■ DIRECTIONS FOR THIS TASK ■
Below is a listing. Write out exactly its lines between the one holding "a definition of" and the one holding "这篇文章定义了现代微服务的概", inclusive.

■ MATERIAL SHOWN ■
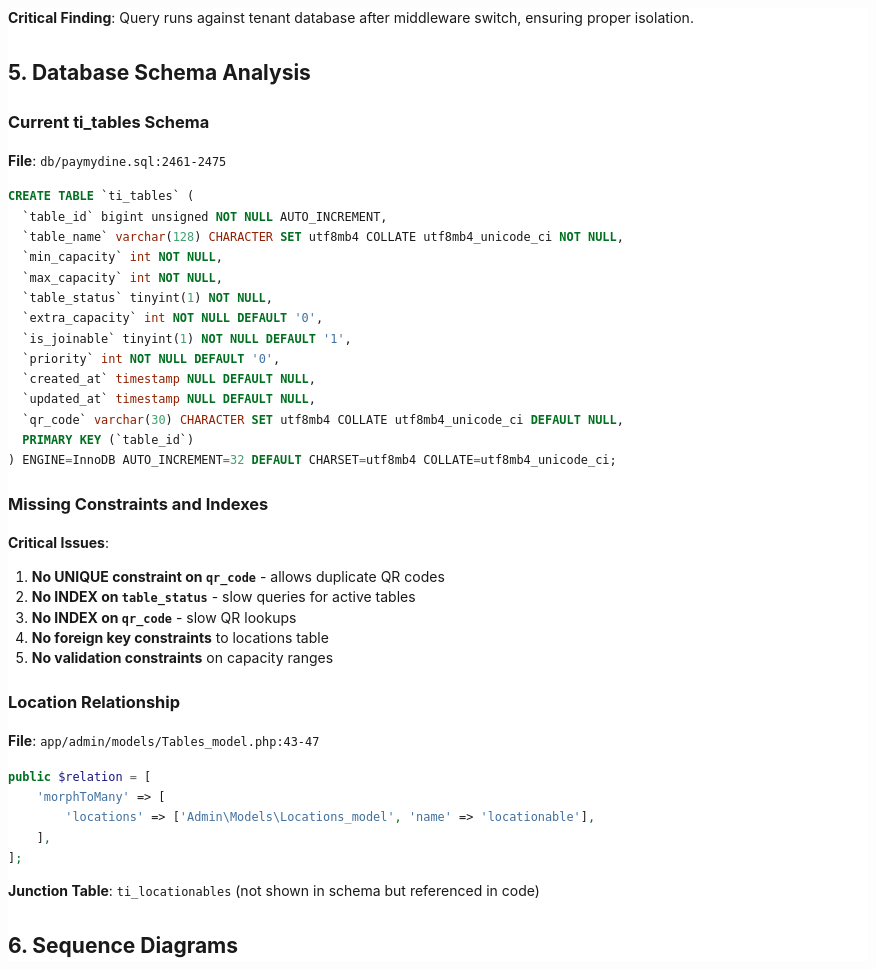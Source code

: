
 ```php
```

**Critical Finding**: Query runs against tenant database after middleware switch, ensuring proper isolation.

## 5. Database Schema Analysis

### Current ti_tables Schema

**File**: `db/paymydine.sql:2461-2475`

```sql
CREATE TABLE `ti_tables` (
  `table_id` bigint unsigned NOT NULL AUTO_INCREMENT,
  `table_name` varchar(128) CHARACTER SET utf8mb4 COLLATE utf8mb4_unicode_ci NOT NULL,
  `min_capacity` int NOT NULL,
  `max_capacity` int NOT NULL,
  `table_status` tinyint(1) NOT NULL,
  `extra_capacity` int NOT NULL DEFAULT '0',
  `is_joinable` tinyint(1) NOT NULL DEFAULT '1',
  `priority` int NOT NULL DEFAULT '0',
  `created_at` timestamp NULL DEFAULT NULL,
  `updated_at` timestamp NULL DEFAULT NULL,
  `qr_code` varchar(30) CHARACTER SET utf8mb4 COLLATE utf8mb4_unicode_ci DEFAULT NULL,
  PRIMARY KEY (`table_id`)
) ENGINE=InnoDB AUTO_INCREMENT=32 DEFAULT CHARSET=utf8mb4 COLLATE=utf8mb4_unicode_ci;
```

### Missing Constraints and Indexes

**Critical Issues**:
1. **No UNIQUE constraint on `qr_code`** - allows duplicate QR codes
2. **No INDEX on `table_status`** - slow queries for active tables
3. **No INDEX on `qr_code`** - slow QR lookups
4. **No foreign key constraints** to locations table
5. **No validation constraints** on capacity ranges

### Location Relationship

**File**: `app/admin/models/Tables_model.php:43-47`

```php
public $relation = [
    'morphToMany' => [
        'locations' => ['Admin\Models\Locations_model', 'name' => 'locationable'],
    ],
];
```

**Junction Table**: `ti_locationables` (not shown in schema but referenced in code)

## 6. Sequence Diagrams
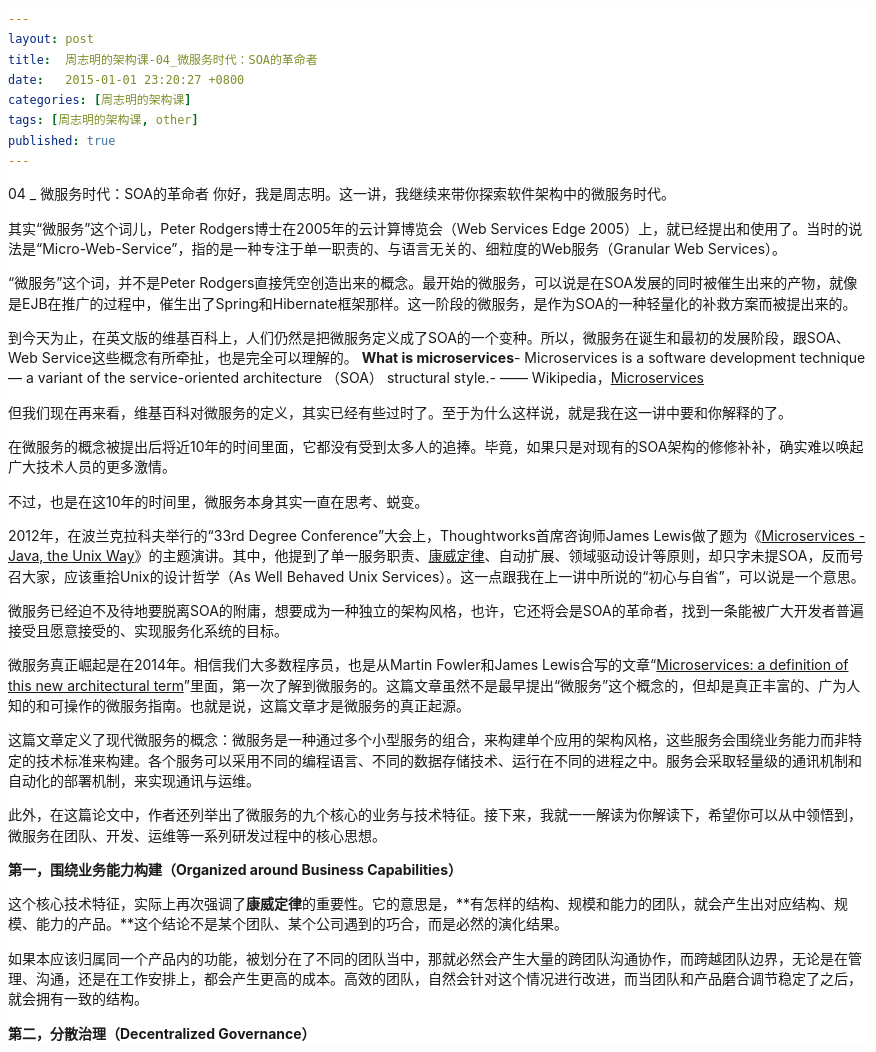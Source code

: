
 ```yaml
---
layout: post
title:  周志明的架构课-04_微服务时代：SOA的革命者
date:   2015-01-01 23:20:27 +0800
categories: [周志明的架构课]
tags: [周志明的架构课, other]
published: true
---
```




04 _ 微服务时代：SOA的革命者
你好，我是周志明。这一讲，我继续来带你探索软件架构中的微服务时代。

其实“微服务”这个词儿，Peter Rodgers博士在2005年的云计算博览会（Web Services Edge 2005）上，就已经提出和使用了。当时的说法是“Micro-Web-Service”，指的是一种专注于单一职责的、与语言无关的、细粒度的Web服务（Granular Web Services）。

“微服务”这个词，并不是Peter Rodgers直接凭空创造出来的概念。最开始的微服务，可以说是在SOA发展的同时被催生出来的产物，就像是EJB在推广的过程中，催生出了Spring和Hibernate框架那样。这一阶段的微服务，是作为SOA的一种轻量化的补救方案而被提出来的。

到今天为止，在英文版的维基百科上，人们仍然是把微服务定义成了SOA的一个变种。所以，微服务在诞生和最初的发展阶段，跟SOA、Web Service这些概念有所牵扯，也是完全可以理解的。
**What is microservices**- Microservices is a software development technique — a variant of the service-oriented architecture （SOA） structural style.- —— Wikipedia，[Microservices](https://en.wikipedia.org/wiki/Microservices)

但我们现在再来看，维基百科对微服务的定义，其实已经有些过时了。至于为什么这样说，就是我在这一讲中要和你解释的了。

在微服务的概念被提出后将近10年的时间里面，它都没有受到太多人的追捧。毕竟，如果只是对现有的SOA架构的修修补补，确实难以唤起广大技术人员的更多激情。

不过，也是在这10年的时间里，微服务本身其实一直在思考、蜕变。

2012年，在波兰克拉科夫举行的“33rd Degree Conference”大会上，Thoughtworks首席咨询师James Lewis做了题为《[Microservices - Java, the Unix Way](http://2012.33degree.org/talk/show/67)》的主题演讲。其中，他提到了单一服务职责、[康威定律](https://en.wikipedia.org/wiki/Conway%27s_law)、自动扩展、领域驱动设计等原则，却只字未提SOA，反而号召大家，应该重拾Unix的设计哲学（As Well Behaved Unix Services）。这一点跟我在上一讲中所说的“初心与自省”，可以说是一个意思。

微服务已经迫不及待地要脱离SOA的附庸，想要成为一种独立的架构风格，也许，它还将会是SOA的革命者，找到一条能被广大开发者普遍接受且愿意接受的、实现服务化系统的目标。

微服务真正崛起是在2014年。相信我们大多数程序员，也是从Martin Fowler和James Lewis合写的文章“[Microservices: a definition of this new architectural term](https://martinfowler.com/articles/microservices.html)”里面，第一次了解到微服务的。这篇文章虽然不是最早提出“微服务”这个概念的，但却是真正丰富的、广为人知的和可操作的微服务指南。也就是说，这篇文章才是微服务的真正起源。

这篇文章定义了现代微服务的概念：微服务是一种通过多个小型服务的组合，来构建单个应用的架构风格，这些服务会围绕业务能力而非特定的技术标准来构建。各个服务可以采用不同的编程语言、不同的数据存储技术、运行在不同的进程之中。服务会采取轻量级的通讯机制和自动化的部署机制，来实现通讯与运维。

此外，在这篇论文中，作者还列举出了微服务的九个核心的业务与技术特征。接下来，我就一一解读为你解读下，希望你可以从中领悟到，微服务在团队、开发、运维等一系列研发过程中的核心思想。

**第一，围绕业务能力构建（Organized around Business Capabilities）**

这个核心技术特征，实际上再次强调了**康威定律**的重要性。它的意思是，**有怎样的结构、规模和能力的团队，就会产生出对应结构、规模、能力的产品。**这个结论不是某个团队、某个公司遇到的巧合，而是必然的演化结果。

如果本应该归属同一个产品内的功能，被划分在了不同的团队当中，那就必然会产生大量的跨团队沟通协作，而跨越团队边界，无论是在管理、沟通，还是在工作安排上，都会产生更高的成本。高效的团队，自然会针对这个情况进行改进，而当团队和产品磨合调节稳定了之后，就会拥有一致的结构。

**第二，分散治理（Decentralized Governance）**

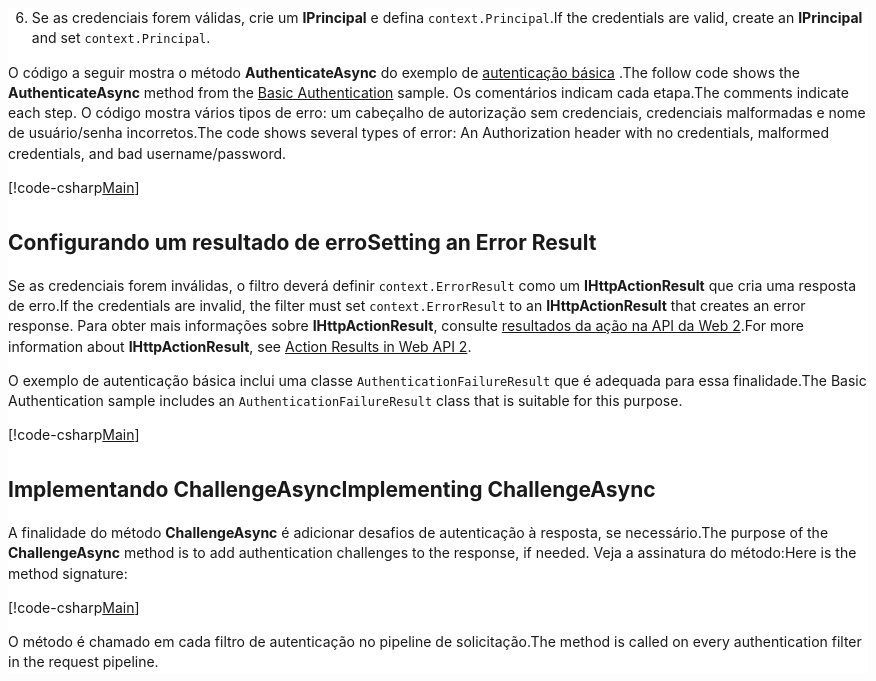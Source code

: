 6. <span data-ttu-id="0bec8-180">Se as credenciais forem válidas, crie um **IPrincipal** e defina `context.Principal`.</span><span class="sxs-lookup"><span data-stu-id="0bec8-180">If the credentials are valid, create an **IPrincipal** and set `context.Principal`.</span></span>

<span data-ttu-id="0bec8-181">O código a seguir mostra o método **AuthenticateAsync** do exemplo de [autenticação básica](http://github.com/aspnet/samples/tree/master/samples/aspnet/WebApi/BasicAuthentication) .</span><span class="sxs-lookup"><span data-stu-id="0bec8-181">The follow code shows the **AuthenticateAsync** method from the [Basic Authentication](http://github.com/aspnet/samples/tree/master/samples/aspnet/WebApi/BasicAuthentication) sample.</span></span> <span data-ttu-id="0bec8-182">Os comentários indicam cada etapa.</span><span class="sxs-lookup"><span data-stu-id="0bec8-182">The comments indicate each step.</span></span> <span data-ttu-id="0bec8-183">O código mostra vários tipos de erro: um cabeçalho de autorização sem credenciais, credenciais malformadas e nome de usuário/senha incorretos.</span><span class="sxs-lookup"><span data-stu-id="0bec8-183">The code shows several types of error: An Authorization header with no credentials, malformed credentials, and bad username/password.</span></span>

[!code-csharp[Main](authentication-filters/samples/sample5.cs)]

## <a name="setting-an-error-result"></a><span data-ttu-id="0bec8-184">Configurando um resultado de erro</span><span class="sxs-lookup"><span data-stu-id="0bec8-184">Setting an Error Result</span></span>

<span data-ttu-id="0bec8-185">Se as credenciais forem inválidas, o filtro deverá definir `context.ErrorResult` como um **IHttpActionResult** que cria uma resposta de erro.</span><span class="sxs-lookup"><span data-stu-id="0bec8-185">If the credentials are invalid, the filter must set `context.ErrorResult` to an **IHttpActionResult** that creates an error response.</span></span> <span data-ttu-id="0bec8-186">Para obter mais informações sobre **IHttpActionResult**, consulte [resultados da ação na API da Web 2](../getting-started-with-aspnet-web-api/action-results.md).</span><span class="sxs-lookup"><span data-stu-id="0bec8-186">For more information about **IHttpActionResult**, see [Action Results in Web API 2](../getting-started-with-aspnet-web-api/action-results.md).</span></span>

<span data-ttu-id="0bec8-187">O exemplo de autenticação básica inclui uma classe `AuthenticationFailureResult` que é adequada para essa finalidade.</span><span class="sxs-lookup"><span data-stu-id="0bec8-187">The Basic Authentication sample includes an `AuthenticationFailureResult` class that is suitable for this purpose.</span></span>

[!code-csharp[Main](authentication-filters/samples/sample6.cs)]

## <a name="implementing-challengeasync"></a><span data-ttu-id="0bec8-188">Implementando ChallengeAsync</span><span class="sxs-lookup"><span data-stu-id="0bec8-188">Implementing ChallengeAsync</span></span>

<span data-ttu-id="0bec8-189">A finalidade do método **ChallengeAsync** é adicionar desafios de autenticação à resposta, se necessário.</span><span class="sxs-lookup"><span data-stu-id="0bec8-189">The purpose of the **ChallengeAsync** method is to add authentication challenges to the response, if needed.</span></span> <span data-ttu-id="0bec8-190">Veja a assinatura do método:</span><span class="sxs-lookup"><span data-stu-id="0bec8-190">Here is the method signature:</span></span>

[!code-csharp[Main](authentication-filters/samples/sample7.cs)]

<span data-ttu-id="0bec8-191">O método é chamado em cada filtro de autenticação no pipeline de solicitação.</span><span class="sxs-lookup"><span data-stu-id="0bec8-191">The method is called on every authentication filter in the request pipeline.</span></span>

■ ANSWER BELOW ■
微服务真正崛起是在2014年。相信我们大多数程序员，也是从Martin Fowler和James Lewis合写的文章“[Microservices: a definition of this new architectural term](https://martinfowler.com/articles/microservices.html)”里面，第一次了解到微服务的。这篇文章虽然不是最早提出“微服务”这个概念的，但却是真正丰富的、广为人知的和可操作的微服务指南。也就是说，这篇文章才是微服务的真正起源。

这篇文章定义了现代微服务的概念：微服务是一种通过多个小型服务的组合，来构建单个应用的架构风格，这些服务会围绕业务能力而非特定的技术标准来构建。各个服务可以采用不同的编程语言、不同的数据存储技术、运行在不同的进程之中。服务会采取轻量级的通讯机制和自动化的部署机制，来实现通讯与运维。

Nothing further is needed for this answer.